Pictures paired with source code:
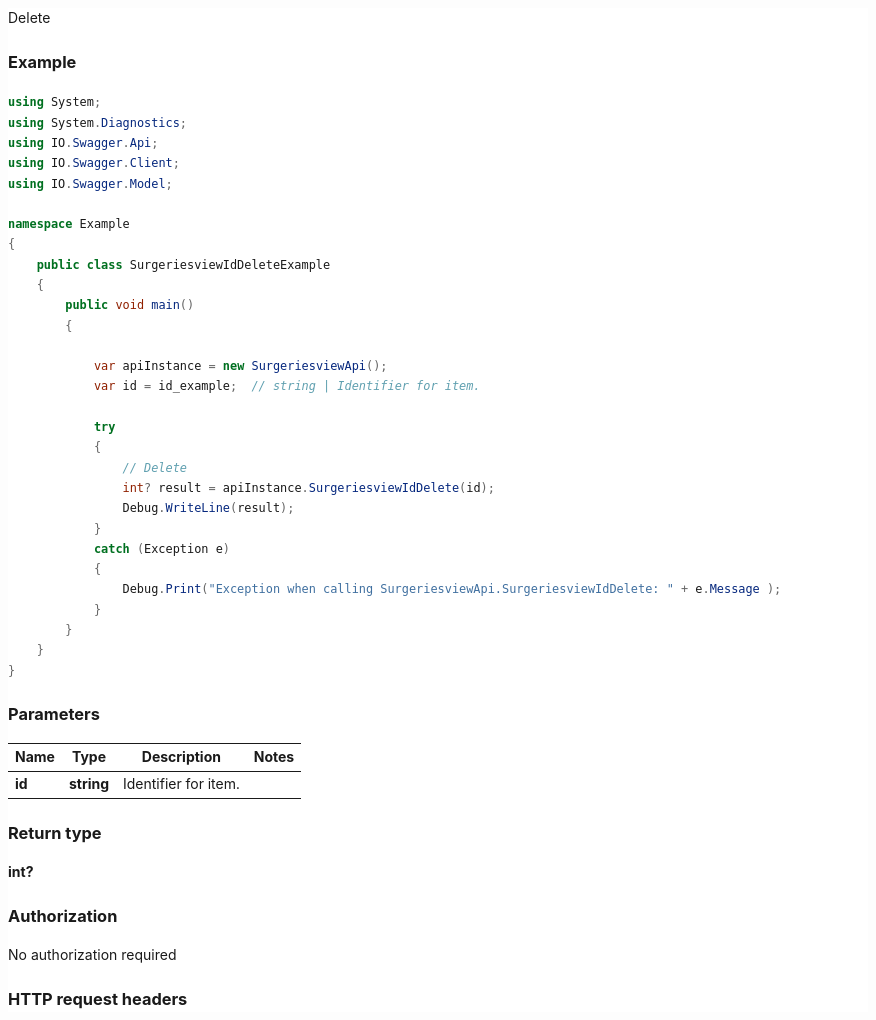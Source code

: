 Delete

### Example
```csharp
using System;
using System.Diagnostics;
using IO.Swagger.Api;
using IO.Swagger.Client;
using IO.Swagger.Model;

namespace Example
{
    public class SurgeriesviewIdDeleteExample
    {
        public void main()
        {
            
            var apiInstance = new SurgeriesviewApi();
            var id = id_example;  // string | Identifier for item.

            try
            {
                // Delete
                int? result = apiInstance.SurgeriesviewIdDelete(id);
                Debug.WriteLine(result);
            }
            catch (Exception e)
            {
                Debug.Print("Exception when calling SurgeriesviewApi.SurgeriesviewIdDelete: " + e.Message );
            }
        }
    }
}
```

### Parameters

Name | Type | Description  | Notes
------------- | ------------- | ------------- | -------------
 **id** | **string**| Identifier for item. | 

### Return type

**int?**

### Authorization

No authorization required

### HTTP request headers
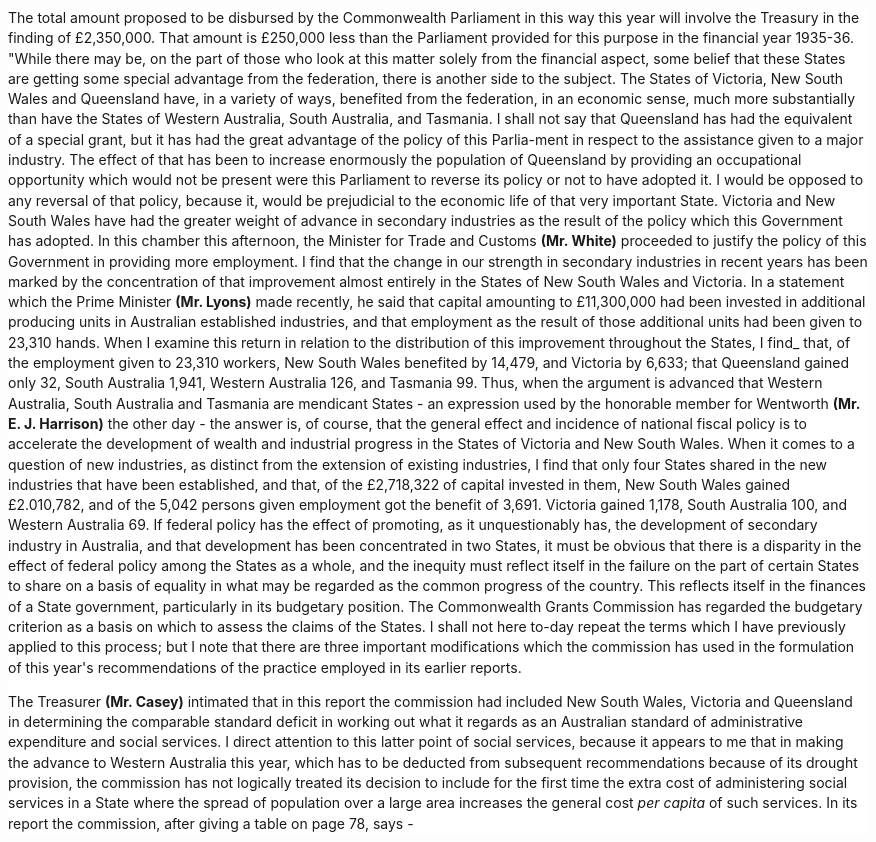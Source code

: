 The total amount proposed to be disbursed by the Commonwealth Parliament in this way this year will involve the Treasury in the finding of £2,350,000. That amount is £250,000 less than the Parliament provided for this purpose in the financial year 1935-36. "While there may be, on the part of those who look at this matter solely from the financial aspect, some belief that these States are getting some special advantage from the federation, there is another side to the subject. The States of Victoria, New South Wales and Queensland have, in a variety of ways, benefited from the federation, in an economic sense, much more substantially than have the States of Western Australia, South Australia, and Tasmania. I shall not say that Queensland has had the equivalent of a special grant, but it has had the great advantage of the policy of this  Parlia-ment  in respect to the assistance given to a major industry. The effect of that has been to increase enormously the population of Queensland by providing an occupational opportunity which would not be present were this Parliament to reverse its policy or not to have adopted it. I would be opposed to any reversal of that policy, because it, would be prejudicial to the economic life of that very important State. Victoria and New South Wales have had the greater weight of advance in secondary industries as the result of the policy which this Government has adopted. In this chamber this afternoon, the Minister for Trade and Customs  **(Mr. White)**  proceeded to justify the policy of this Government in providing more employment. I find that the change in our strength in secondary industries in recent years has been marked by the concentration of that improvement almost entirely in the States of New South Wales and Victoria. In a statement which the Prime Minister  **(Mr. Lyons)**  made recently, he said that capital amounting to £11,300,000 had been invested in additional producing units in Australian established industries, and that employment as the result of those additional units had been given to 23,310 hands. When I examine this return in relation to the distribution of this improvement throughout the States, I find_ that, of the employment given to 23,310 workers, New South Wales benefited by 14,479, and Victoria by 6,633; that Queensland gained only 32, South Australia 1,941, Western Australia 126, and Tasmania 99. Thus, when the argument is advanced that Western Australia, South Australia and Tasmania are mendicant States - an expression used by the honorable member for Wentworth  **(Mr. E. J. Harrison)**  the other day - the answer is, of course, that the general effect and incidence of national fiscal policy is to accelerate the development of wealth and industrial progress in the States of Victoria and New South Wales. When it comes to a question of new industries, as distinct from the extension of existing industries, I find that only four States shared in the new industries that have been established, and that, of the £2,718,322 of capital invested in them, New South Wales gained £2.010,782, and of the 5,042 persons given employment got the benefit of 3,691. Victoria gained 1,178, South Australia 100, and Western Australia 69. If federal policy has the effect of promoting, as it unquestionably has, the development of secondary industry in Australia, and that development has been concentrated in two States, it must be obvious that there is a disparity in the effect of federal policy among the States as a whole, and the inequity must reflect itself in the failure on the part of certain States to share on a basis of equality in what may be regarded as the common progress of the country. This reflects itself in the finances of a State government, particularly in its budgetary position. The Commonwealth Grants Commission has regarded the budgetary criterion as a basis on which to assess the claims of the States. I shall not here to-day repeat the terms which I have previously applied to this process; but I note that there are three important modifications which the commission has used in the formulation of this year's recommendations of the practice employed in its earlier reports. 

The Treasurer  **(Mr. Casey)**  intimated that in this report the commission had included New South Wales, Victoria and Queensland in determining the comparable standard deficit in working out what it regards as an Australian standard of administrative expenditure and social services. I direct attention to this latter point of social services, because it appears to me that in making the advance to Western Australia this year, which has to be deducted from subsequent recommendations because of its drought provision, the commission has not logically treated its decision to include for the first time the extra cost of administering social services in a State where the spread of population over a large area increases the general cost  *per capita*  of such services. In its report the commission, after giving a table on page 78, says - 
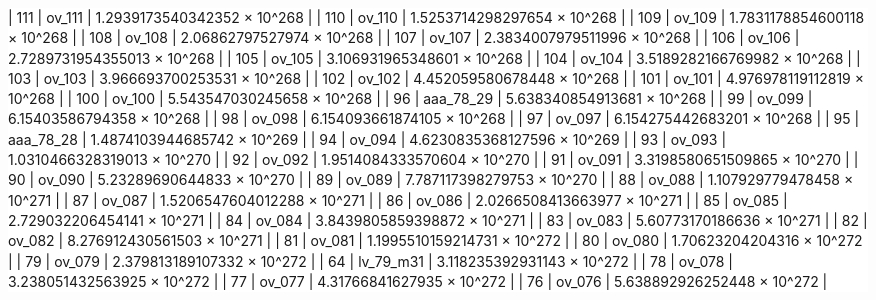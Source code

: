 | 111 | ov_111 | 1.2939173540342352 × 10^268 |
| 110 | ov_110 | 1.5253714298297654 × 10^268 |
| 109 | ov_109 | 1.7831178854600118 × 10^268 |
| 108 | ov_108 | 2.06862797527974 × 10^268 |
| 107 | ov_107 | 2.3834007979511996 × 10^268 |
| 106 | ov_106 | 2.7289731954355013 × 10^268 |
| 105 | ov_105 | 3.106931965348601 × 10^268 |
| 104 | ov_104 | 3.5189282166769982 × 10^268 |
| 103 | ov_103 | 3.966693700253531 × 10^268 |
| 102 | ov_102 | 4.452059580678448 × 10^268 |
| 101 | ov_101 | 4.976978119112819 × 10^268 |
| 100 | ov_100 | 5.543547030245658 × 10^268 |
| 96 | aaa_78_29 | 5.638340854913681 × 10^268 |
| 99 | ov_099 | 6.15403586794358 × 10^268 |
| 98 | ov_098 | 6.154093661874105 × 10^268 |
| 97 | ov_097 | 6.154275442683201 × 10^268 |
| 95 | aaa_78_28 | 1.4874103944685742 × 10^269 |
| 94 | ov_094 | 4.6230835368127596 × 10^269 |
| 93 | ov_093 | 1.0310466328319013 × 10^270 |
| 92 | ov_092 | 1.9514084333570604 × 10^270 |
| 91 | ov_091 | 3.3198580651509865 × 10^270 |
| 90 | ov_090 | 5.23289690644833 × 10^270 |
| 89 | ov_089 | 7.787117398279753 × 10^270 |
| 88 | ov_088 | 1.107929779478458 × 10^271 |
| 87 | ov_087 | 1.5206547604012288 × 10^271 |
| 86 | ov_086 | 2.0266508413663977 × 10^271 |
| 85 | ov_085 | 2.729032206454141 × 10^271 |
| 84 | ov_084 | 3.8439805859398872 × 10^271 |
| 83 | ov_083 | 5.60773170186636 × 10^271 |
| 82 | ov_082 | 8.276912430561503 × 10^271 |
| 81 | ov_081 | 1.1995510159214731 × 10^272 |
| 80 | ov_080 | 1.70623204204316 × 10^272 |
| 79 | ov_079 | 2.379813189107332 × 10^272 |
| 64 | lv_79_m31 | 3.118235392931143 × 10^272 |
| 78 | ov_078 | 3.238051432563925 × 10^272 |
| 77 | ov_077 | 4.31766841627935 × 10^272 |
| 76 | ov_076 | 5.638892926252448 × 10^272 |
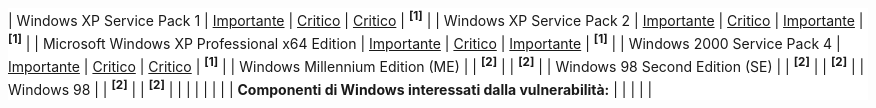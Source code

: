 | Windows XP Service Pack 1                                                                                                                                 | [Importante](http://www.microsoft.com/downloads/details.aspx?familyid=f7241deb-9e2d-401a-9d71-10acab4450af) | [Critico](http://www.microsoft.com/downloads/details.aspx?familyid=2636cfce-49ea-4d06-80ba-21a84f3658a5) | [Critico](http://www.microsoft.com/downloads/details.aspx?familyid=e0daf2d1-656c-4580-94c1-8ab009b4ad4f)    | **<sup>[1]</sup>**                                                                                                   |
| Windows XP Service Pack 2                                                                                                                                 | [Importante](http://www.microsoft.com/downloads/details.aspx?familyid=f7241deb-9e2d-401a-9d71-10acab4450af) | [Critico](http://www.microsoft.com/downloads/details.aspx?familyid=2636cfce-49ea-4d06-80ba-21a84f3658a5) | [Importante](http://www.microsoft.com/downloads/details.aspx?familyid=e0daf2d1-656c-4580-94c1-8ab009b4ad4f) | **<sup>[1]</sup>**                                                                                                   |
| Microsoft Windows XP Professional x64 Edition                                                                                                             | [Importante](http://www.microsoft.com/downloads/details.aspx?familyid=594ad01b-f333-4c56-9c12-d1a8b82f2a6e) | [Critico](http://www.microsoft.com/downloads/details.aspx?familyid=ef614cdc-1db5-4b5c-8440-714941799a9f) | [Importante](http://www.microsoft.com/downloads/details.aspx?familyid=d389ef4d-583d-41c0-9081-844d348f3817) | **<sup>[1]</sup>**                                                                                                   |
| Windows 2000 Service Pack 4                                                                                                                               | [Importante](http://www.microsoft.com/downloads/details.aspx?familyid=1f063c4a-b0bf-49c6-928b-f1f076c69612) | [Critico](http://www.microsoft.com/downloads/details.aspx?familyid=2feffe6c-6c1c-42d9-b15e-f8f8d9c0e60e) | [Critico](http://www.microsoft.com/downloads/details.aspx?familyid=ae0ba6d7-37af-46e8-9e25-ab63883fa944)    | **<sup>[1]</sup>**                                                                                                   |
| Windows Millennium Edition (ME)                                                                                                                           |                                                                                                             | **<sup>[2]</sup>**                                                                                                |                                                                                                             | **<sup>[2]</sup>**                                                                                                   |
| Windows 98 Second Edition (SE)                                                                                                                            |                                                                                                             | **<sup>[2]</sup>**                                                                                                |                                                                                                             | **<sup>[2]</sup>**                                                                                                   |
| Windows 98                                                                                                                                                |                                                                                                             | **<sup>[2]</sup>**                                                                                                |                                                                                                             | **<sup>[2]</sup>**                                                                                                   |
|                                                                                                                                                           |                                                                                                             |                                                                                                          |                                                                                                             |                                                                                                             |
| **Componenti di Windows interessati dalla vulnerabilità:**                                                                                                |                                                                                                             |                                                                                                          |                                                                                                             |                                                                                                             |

-- PROBLEM DETAILS --
Give again, exactly as written above, each line from the one that has "5.638892926252448 × 10^272 |" to the one that has "Service Pack 1", both included; omit the pictures.

-- ANSWER SPACE --
| 76 | ov_076 | 5.638892926252448 × 10^272 |
Source code

: | Windows XP Service Pack 1                                                                                                                                 | [Importante](http://www.microsoft.com/downloads/details.aspx?familyid=f7241deb-9e2d-401a-9d71-10acab4450af) | [Critico](http://www.microsoft.com/downloads/details.aspx?familyid=2636cfce-49ea-4d06-80ba-21a84f3658a5) | [Critico](http://www.microsoft.com/downloads/details.aspx?familyid=e0daf2d1-656c-4580-94c1-8ab009b4ad4f)    | **<sup>[1]</sup>**                                                                                                   |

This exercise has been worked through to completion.